» WORK INSTRUCTION:
What is asked for is the whole listing, given again word for word.

» THE DATA:

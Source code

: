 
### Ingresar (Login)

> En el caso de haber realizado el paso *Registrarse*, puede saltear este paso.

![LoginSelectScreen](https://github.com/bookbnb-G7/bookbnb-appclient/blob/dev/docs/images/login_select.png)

» COMPLETED TASK:
Source code

: 
### Ingresar (Login)

> En el caso de haber realizado el paso *Registrarse*, puede saltear este paso.

![LoginSelectScreen](https://github.com/bookbnb-G7/bookbnb-appclient/blob/dev/docs/images/login_select.png)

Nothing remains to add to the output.